Top of Data section

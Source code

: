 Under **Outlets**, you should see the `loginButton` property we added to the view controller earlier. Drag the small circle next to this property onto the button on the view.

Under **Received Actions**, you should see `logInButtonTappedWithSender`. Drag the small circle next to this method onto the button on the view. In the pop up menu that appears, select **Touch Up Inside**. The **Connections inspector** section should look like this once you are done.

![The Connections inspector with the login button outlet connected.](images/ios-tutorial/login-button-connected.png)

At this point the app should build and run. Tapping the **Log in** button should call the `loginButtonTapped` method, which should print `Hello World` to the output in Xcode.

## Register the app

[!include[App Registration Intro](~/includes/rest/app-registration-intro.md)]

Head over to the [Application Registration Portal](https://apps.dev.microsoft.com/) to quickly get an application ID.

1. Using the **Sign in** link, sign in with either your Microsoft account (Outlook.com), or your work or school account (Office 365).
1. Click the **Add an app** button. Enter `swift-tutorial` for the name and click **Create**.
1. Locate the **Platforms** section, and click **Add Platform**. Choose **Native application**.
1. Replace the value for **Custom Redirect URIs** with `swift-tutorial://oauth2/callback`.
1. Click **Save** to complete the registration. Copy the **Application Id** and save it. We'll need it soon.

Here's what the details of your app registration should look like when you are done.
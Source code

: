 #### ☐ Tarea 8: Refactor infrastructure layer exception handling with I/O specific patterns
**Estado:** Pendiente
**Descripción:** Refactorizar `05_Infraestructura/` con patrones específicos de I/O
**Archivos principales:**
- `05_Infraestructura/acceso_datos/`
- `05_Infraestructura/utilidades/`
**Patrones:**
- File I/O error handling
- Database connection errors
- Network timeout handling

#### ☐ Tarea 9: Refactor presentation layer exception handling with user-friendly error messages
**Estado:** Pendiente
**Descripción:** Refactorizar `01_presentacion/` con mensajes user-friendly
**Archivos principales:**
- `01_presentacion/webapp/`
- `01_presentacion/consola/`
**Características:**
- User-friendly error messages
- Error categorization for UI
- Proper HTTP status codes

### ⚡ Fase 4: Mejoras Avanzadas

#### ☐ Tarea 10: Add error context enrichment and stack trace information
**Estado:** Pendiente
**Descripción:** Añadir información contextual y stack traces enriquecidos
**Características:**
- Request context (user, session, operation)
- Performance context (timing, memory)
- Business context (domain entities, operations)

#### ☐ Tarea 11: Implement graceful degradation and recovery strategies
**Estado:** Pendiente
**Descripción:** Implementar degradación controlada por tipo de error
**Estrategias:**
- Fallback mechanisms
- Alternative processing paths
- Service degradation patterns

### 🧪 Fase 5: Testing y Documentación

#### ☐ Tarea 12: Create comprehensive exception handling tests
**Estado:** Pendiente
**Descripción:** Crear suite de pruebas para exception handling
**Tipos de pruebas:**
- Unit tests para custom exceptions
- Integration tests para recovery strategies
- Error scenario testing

Bottom of Data section

Directions for this task:
Restate the listing in full, word for word.

Answer for the task:
Source code

: Under **Outlets**, you should see the `loginButton` property we added to the view controller earlier. Drag the small circle next to this property onto the button on the view.

Under **Received Actions**, you should see `logInButtonTappedWithSender`. Drag the small circle next to this method onto the button on the view. In the pop up menu that appears, select **Touch Up Inside**. The **Connections inspector** section should look like this once you are done.

![The Connections inspector with the login button outlet connected.](images/ios-tutorial/login-button-connected.png)

At this point the app should build and run. Tapping the **Log in** button should call the `loginButtonTapped` method, which should print `Hello World` to the output in Xcode.

## Register the app

[!include[App Registration Intro](~/includes/rest/app-registration-intro.md)]

Head over to the [Application Registration Portal](https://apps.dev.microsoft.com/) to quickly get an application ID.

1. Using the **Sign in** link, sign in with either your Microsoft account (Outlook.com), or your work or school account (Office 365).
1. Click the **Add an app** button. Enter `swift-tutorial` for the name and click **Create**.
1. Locate the **Platforms** section, and click **Add Platform**. Choose **Native application**.
1. Replace the value for **Custom Redirect URIs** with `swift-tutorial://oauth2/callback`.
1. Click **Save** to complete the registration. Copy the **Application Id** and save it. We'll need it soon.

Here's what the details of your app registration should look like when you are done.
Source code

: #### ☐ Tarea 8: Refactor infrastructure layer exception handling with I/O specific patterns
**Estado:** Pendiente
**Descripción:** Refactorizar `05_Infraestructura/` con patrones específicos de I/O
**Archivos principales:**
- `05_Infraestructura/acceso_datos/`
- `05_Infraestructura/utilidades/`
**Patrones:**
- File I/O error handling
- Database connection errors
- Network timeout handling

#### ☐ Tarea 9: Refactor presentation layer exception handling with user-friendly error messages
**Estado:** Pendiente
**Descripción:** Refactorizar `01_presentacion/` con mensajes user-friendly
**Archivos principales:**
- `01_presentacion/webapp/`
- `01_presentacion/consola/`
**Características:**
- User-friendly error messages
- Error categorization for UI
- Proper HTTP status codes

### ⚡ Fase 4: Mejoras Avanzadas

#### ☐ Tarea 10: Add error context enrichment and stack trace information
**Estado:** Pendiente
**Descripción:** Añadir información contextual y stack traces enriquecidos
**Características:**
- Request context (user, session, operation)
- Performance context (timing, memory)
- Business context (domain entities, operations)

#### ☐ Tarea 11: Implement graceful degradation and recovery strategies
**Estado:** Pendiente
**Descripción:** Implementar degradación controlada por tipo de error
**Estrategias:**
- Fallback mechanisms
- Alternative processing paths
- Service degradation patterns

### 🧪 Fase 5: Testing y Documentación

#### ☐ Tarea 12: Create comprehensive exception handling tests
**Estado:** Pendiente
**Descripción:** Crear suite de pruebas para exception handling
**Tipos de pruebas:**
- Unit tests para custom exceptions
- Integration tests para recovery strategies
- Error scenario testing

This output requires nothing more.